Again, when the sceptic first became acquainted with the traditions of India and China, he at once assumed, and insisted on our allowing, the extreme antiquity of their miscalled-sacred books; and where he found this position disputed, attempted to silence all opposition by the assertion, that they contained similar astronomical allusions to the zodiacs of Egypt. The world generally, unwilling to enter upon the computations necessary to prove them in error, received their testimony without foreseeing the consequences, though they had no sooner done this, than the inference was forced upon them, that these Eastern fictions were the true scriptures, and our own Bible, nothing but a spurious and comparatively recent copy!

No class of men are more ready to ask our proofs, than those who will give none themselves. This is especially the case with the infidel astronomer, who tells us, that "seeing is believing," whilst the very data upon which he proceeds, are little better than mere optical illusions. Who by the mere use of the eye could form any reasonable idea of the dimensions or distance, actual or comparative, of the sun, moon, planets, and fixed stars; or conjecture that any of the latter assumed a particular colour, simply because they happened to be near some brighter star of a different hue? It matters nothing, to say that mathematics may be called in to correct these illusions, for even that science itself, much less the implements and apparatus by which it operates, is far from infallible. The mind, indeed, whilst inhabiting this fallen and corrupt body, must act through an imperfect medium. Nothing comes in contact with the naked mind, but revelation from the Eterna Mind Himself; and therefore, God alone can speak infallibly to us by his Holy Spirit. If mind only can tell upon

mind, and this is unquestionably the fact, the only evidence amounting to demonstration is to be looked for in the witness of that Spirit with our own.

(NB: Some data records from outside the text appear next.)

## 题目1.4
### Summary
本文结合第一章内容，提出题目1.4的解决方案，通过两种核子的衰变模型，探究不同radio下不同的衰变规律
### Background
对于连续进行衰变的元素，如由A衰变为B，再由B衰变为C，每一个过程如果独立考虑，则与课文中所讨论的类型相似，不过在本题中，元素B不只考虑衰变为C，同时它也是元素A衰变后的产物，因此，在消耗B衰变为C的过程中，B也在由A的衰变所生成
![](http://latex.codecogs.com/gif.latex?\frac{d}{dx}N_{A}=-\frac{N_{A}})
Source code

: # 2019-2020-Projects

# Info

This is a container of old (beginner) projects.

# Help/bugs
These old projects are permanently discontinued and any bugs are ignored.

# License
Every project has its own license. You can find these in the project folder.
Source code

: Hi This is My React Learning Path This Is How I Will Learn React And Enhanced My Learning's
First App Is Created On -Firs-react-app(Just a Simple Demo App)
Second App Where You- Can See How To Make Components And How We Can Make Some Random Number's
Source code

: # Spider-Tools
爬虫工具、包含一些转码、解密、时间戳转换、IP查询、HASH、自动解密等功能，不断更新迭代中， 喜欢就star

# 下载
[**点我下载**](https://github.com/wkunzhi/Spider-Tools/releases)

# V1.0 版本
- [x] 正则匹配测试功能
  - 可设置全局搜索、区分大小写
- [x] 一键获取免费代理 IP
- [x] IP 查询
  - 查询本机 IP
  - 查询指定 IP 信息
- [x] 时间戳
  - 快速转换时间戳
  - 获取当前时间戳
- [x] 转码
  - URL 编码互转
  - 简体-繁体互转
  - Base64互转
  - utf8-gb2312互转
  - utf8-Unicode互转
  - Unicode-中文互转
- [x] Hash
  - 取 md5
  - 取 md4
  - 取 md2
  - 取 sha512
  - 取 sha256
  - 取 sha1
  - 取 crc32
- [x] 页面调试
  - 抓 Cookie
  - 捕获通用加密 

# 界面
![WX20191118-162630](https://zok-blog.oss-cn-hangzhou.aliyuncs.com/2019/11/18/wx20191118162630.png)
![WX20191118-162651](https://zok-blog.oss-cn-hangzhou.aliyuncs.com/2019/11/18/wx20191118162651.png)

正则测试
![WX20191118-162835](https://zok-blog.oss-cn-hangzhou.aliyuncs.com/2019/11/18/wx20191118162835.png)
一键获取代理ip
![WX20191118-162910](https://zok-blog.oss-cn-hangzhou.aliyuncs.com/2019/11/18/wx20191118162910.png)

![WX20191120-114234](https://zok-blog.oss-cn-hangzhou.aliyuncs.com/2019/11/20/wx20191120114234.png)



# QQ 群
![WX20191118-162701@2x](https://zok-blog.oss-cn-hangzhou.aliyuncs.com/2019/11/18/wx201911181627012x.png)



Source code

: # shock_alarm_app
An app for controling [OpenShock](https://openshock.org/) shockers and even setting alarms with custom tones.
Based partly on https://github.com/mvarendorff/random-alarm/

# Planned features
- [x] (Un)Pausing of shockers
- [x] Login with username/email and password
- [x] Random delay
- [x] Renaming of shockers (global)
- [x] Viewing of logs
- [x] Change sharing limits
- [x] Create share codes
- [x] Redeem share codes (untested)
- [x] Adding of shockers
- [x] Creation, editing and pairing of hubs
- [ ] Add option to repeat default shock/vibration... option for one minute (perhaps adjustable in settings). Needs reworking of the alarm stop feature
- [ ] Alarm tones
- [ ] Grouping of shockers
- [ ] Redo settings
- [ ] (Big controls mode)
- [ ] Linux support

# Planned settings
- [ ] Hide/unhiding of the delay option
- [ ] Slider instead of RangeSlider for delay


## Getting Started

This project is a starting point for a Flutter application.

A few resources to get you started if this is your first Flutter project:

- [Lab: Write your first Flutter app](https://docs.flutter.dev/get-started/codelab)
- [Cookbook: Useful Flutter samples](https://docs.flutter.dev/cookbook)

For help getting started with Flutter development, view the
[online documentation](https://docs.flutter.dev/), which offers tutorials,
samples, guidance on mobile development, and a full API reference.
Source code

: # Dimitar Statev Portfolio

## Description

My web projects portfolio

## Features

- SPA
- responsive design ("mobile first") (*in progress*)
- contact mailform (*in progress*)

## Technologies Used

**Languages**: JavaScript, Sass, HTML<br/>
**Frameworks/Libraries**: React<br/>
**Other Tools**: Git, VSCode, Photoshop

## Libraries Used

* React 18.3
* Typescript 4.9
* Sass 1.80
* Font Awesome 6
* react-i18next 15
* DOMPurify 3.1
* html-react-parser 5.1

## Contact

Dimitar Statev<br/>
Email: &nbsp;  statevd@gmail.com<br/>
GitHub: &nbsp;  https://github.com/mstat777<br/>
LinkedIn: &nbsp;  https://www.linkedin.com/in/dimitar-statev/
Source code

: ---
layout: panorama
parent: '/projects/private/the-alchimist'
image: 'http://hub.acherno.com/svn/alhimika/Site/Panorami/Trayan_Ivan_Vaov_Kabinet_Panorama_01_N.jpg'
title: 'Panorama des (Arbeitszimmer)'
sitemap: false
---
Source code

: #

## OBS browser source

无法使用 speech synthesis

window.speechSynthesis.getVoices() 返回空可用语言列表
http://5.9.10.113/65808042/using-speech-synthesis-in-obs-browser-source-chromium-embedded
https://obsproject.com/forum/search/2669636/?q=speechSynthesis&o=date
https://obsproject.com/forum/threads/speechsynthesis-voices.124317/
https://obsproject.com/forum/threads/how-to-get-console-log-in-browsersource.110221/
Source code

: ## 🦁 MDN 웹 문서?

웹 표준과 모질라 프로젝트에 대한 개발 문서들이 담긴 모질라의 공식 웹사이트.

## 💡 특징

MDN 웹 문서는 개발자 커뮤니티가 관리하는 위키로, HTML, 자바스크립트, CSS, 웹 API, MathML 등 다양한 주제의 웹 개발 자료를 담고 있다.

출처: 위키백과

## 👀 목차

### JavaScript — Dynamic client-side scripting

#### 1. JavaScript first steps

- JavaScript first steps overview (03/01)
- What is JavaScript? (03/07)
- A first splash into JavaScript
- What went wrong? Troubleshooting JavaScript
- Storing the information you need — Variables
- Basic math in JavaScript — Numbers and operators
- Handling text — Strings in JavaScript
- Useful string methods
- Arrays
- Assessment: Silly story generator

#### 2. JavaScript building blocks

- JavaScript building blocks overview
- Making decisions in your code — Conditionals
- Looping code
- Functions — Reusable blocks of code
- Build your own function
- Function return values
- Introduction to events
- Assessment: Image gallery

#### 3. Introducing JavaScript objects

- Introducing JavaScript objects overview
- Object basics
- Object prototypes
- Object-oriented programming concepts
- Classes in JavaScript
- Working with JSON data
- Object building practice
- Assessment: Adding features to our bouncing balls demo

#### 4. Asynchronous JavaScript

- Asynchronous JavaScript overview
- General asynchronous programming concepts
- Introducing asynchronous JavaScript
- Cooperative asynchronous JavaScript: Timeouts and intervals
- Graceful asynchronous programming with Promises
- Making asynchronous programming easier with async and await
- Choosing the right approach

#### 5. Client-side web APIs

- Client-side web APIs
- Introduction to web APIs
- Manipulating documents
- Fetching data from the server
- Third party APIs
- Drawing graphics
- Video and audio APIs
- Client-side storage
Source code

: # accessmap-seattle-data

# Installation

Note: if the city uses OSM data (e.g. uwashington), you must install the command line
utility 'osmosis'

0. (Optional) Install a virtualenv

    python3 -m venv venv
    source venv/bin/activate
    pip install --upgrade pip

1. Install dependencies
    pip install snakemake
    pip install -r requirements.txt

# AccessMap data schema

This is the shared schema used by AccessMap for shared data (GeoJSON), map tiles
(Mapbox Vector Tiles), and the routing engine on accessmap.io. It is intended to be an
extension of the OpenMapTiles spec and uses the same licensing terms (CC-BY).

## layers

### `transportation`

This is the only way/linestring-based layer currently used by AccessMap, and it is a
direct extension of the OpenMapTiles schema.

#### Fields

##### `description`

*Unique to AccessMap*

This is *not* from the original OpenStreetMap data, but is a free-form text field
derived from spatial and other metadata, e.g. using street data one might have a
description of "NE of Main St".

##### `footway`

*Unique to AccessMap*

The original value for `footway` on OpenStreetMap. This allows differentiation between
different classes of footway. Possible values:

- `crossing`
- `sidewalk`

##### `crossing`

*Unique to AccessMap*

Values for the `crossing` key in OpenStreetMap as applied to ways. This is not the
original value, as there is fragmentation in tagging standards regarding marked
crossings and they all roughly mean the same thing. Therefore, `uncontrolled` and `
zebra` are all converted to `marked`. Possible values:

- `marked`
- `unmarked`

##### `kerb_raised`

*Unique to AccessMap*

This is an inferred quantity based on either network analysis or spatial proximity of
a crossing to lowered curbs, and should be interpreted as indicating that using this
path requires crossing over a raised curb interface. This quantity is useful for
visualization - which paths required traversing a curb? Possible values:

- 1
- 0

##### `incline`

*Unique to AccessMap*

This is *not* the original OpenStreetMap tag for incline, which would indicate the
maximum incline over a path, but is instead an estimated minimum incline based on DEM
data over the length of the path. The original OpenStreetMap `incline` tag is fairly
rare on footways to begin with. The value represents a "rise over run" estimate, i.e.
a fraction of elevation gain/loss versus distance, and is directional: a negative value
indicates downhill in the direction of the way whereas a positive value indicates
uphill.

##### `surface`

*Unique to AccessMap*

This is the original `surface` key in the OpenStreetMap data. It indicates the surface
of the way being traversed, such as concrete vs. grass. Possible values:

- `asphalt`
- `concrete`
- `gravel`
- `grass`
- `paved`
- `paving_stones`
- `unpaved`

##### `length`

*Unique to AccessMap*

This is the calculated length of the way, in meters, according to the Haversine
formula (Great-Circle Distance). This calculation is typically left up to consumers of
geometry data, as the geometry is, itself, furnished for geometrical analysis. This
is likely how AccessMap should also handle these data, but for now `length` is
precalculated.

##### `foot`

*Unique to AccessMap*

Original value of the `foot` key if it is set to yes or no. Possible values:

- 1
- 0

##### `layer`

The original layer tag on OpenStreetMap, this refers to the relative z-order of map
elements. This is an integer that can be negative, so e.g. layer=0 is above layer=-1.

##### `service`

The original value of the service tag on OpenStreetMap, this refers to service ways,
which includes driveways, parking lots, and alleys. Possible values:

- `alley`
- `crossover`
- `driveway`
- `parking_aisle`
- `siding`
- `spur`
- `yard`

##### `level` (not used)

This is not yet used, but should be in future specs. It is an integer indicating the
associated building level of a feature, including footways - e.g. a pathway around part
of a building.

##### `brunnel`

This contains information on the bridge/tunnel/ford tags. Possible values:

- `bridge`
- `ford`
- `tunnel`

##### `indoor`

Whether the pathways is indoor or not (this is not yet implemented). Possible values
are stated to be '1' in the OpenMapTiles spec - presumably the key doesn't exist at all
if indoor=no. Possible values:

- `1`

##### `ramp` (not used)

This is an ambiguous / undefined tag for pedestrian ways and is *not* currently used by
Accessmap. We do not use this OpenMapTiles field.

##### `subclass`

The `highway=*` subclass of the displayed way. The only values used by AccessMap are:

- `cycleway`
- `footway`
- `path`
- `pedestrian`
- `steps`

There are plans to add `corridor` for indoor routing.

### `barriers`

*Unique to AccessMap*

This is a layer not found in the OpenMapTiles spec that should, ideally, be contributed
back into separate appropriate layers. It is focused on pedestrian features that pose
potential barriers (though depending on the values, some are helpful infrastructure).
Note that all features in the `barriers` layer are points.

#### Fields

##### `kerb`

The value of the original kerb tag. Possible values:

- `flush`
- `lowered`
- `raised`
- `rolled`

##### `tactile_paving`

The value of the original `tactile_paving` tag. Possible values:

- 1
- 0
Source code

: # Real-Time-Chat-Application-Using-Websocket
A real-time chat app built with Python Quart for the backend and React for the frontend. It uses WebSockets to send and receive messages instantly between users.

Let us now proceed to the more immediate subject of this lecture, and consider a few of the facts of geology.

I have used the word "facts," because I am aware that few studies are characterized by more theory and speculation than geology. And it will be found that it is only in these speculations that its testimony clashes with that of the Scriptures. There are two principal causes for this disagreement-the first arising from unsound deductions in geology; the second, from erroneous interpretations of Scripture.

Unsound deductions in geology are rife in all the systems now abroad in the world. Principles and conclusions are deduced from very scanty and unsatisfactory data; great minds would always rather fly than walk; and very few are willing scrupulously to observe, and accurately or simply to record facts. It has been well remarked, that man very seldom gives, even in common conversation, a fact without an inference. Few common minds study geology: they will tell you that they do; but if you examine them, it will be found that they have studied system instead.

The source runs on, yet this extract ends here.